> _How to complete this task_
Below are the records. List every line holding the word "MIPI".

> _Task data_
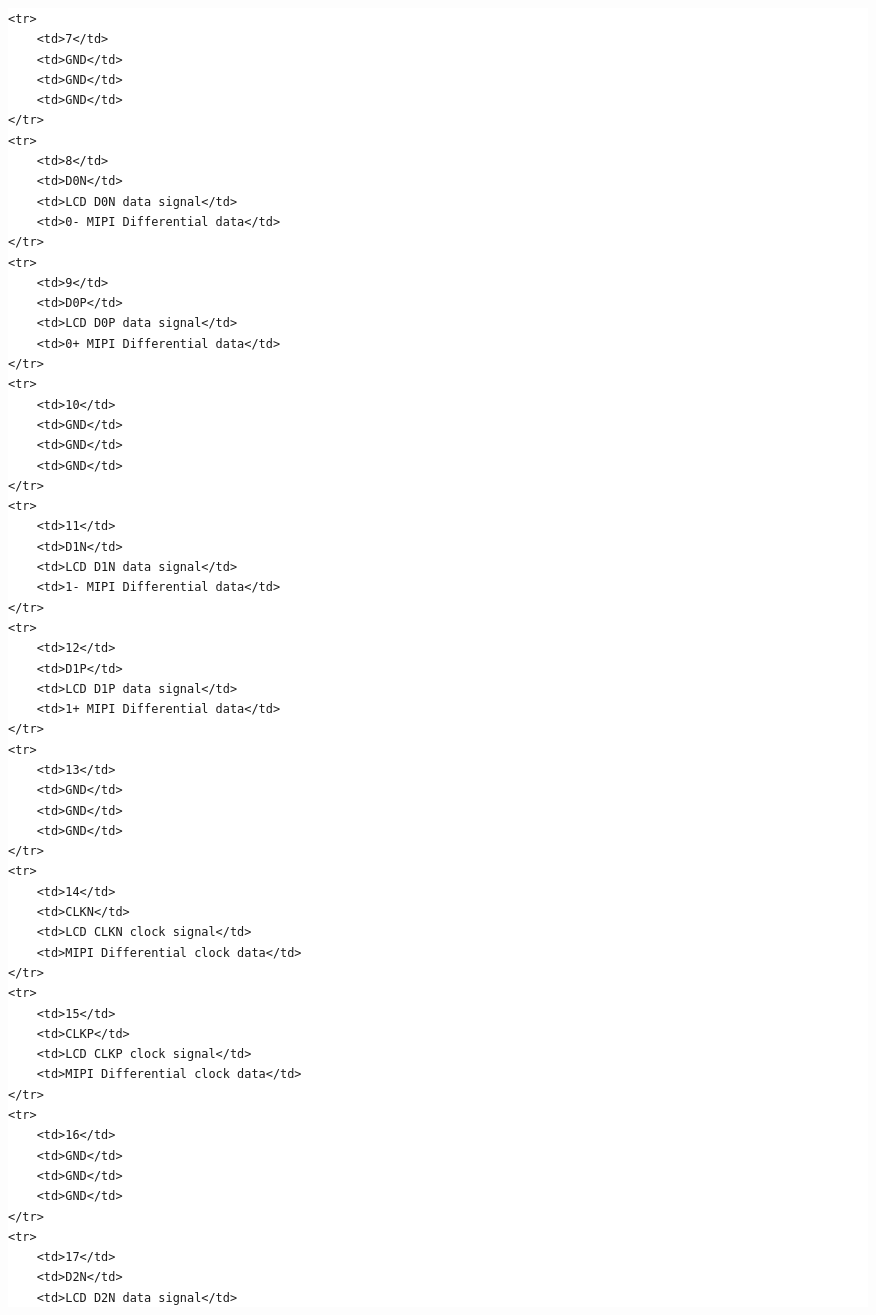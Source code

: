     <tr>
        <td>7</td>
        <td>GND</td>
        <td>GND</td>
        <td>GND</td>
    </tr>
    <tr>
        <td>8</td>
        <td>D0N</td>
        <td>LCD D0N data signal</td>
        <td>0- MIPI Differential data</td>
    </tr>
    <tr>
        <td>9</td>
        <td>D0P</td>
        <td>LCD D0P data signal</td>
        <td>0+ MIPI Differential data</td>
    </tr> 
    <tr>
        <td>10</td>
        <td>GND</td>
        <td>GND</td>
        <td>GND</td>
    </tr> 
    <tr>
        <td>11</td>
        <td>D1N</td>
        <td>LCD D1N data signal</td>
        <td>1- MIPI Differential data</td>
    </tr>
    <tr>
        <td>12</td>
        <td>D1P</td>
        <td>LCD D1P data signal</td>
        <td>1+ MIPI Differential data</td>
    </tr>
    <tr>
        <td>13</td>
        <td>GND</td>
        <td>GND</td>
        <td>GND</td>
    </tr>
    <tr>
        <td>14</td>
        <td>CLKN</td>
        <td>LCD CLKN clock signal</td>
        <td>MIPI Differential clock data</td>
    </tr>
    <tr>
        <td>15</td>
        <td>CLKP</td>
        <td>LCD CLKP clock signal</td>
        <td>MIPI Differential clock data</td>
    </tr>
    <tr>
        <td>16</td>
        <td>GND</td>
        <td>GND</td>
        <td>GND</td>
    </tr>
    <tr>
        <td>17</td>
        <td>D2N</td>
        <td>LCD D2N data signal</td>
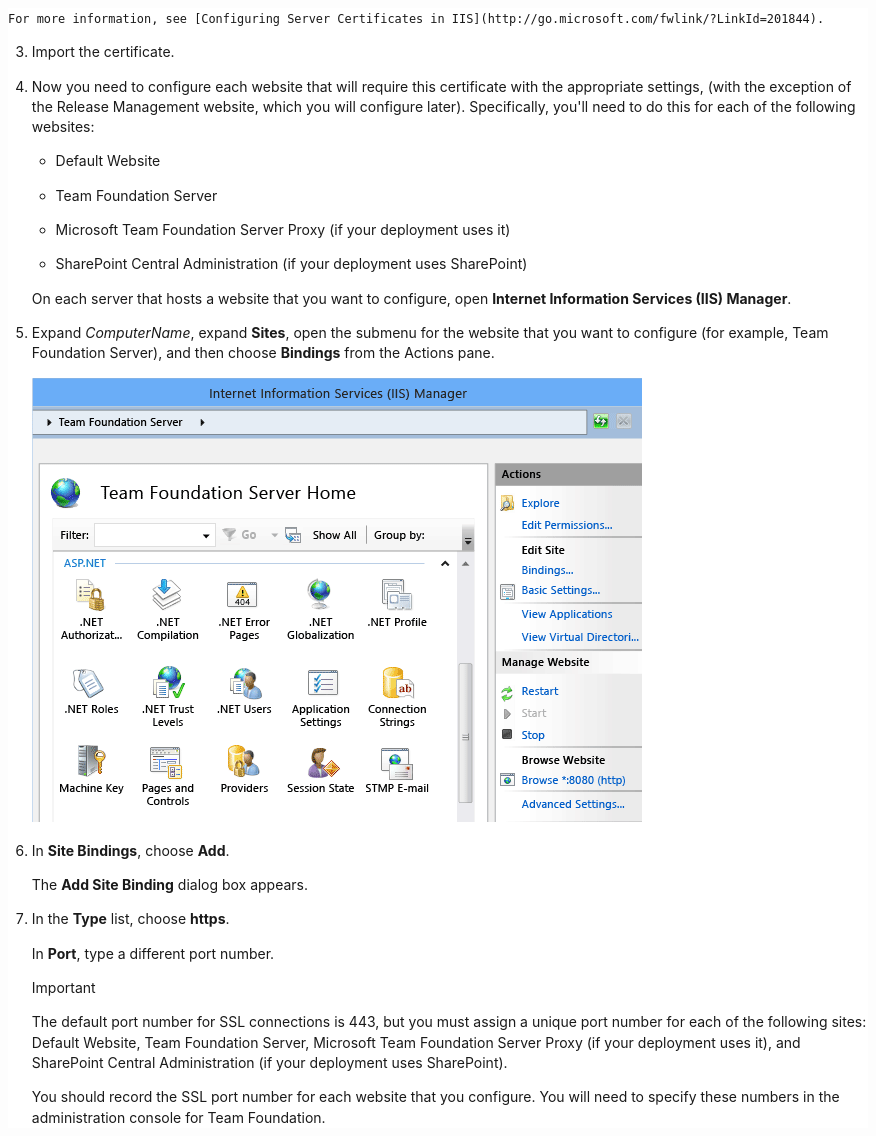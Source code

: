     For more information, see [Configuring Server Certificates in IIS](http://go.microsoft.com/fwlink/?LinkId=201844).

3.  Import the certificate.

4.  Now you need to configure each website that will require this certificate with the appropriate settings, (with the exception of the Release Management website, which you will configure later). Specifically, you'll need to do this for each of the following websites:

    -   Default Website

    -   Team Foundation Server

    -   Microsoft Team Foundation Server Proxy (if your deployment uses it)

    -   SharePoint Central Administration (if your deployment uses SharePoint)

    On each server that hosts a website that you want to configure, open **Internet Information Services (IIS) Manager**.

5.  Expand *ComputerName*, expand **Sites**, open the submenu for the website that you want to configure (for example, Team Foundation Server), and then choose **Bindings** from the Actions pane.

    ![You must configure bindings for all sites](_img/ic712599.png)

6.  In **Site Bindings**, choose **Add**.

    The **Add Site Binding** dialog box appears.

7.  In the **Type** list, choose **https**.

    In **Port**, type a different port number.

    > [!IMPORTANT]
    > The default port number for SSL connections is 443, but you must assign a unique port number for each of the following sites: Default Website, Team Foundation Server, Microsoft Team Foundation Server Proxy (if your deployment uses it), and SharePoint Central Administration (if your deployment uses SharePoint).</p>
    <p>You should record the SSL port number for each website that you configure. You will need to specify these numbers in the administration console for Team Foundation.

> _Solved exercise_
        <td>0- MIPI Differential data</td>
        <td>0+ MIPI Differential data</td>
        <td>1- MIPI Differential data</td>
        <td>1+ MIPI Differential data</td>
        <td>MIPI Differential clock data</td>
        <td>MIPI Differential clock data</td>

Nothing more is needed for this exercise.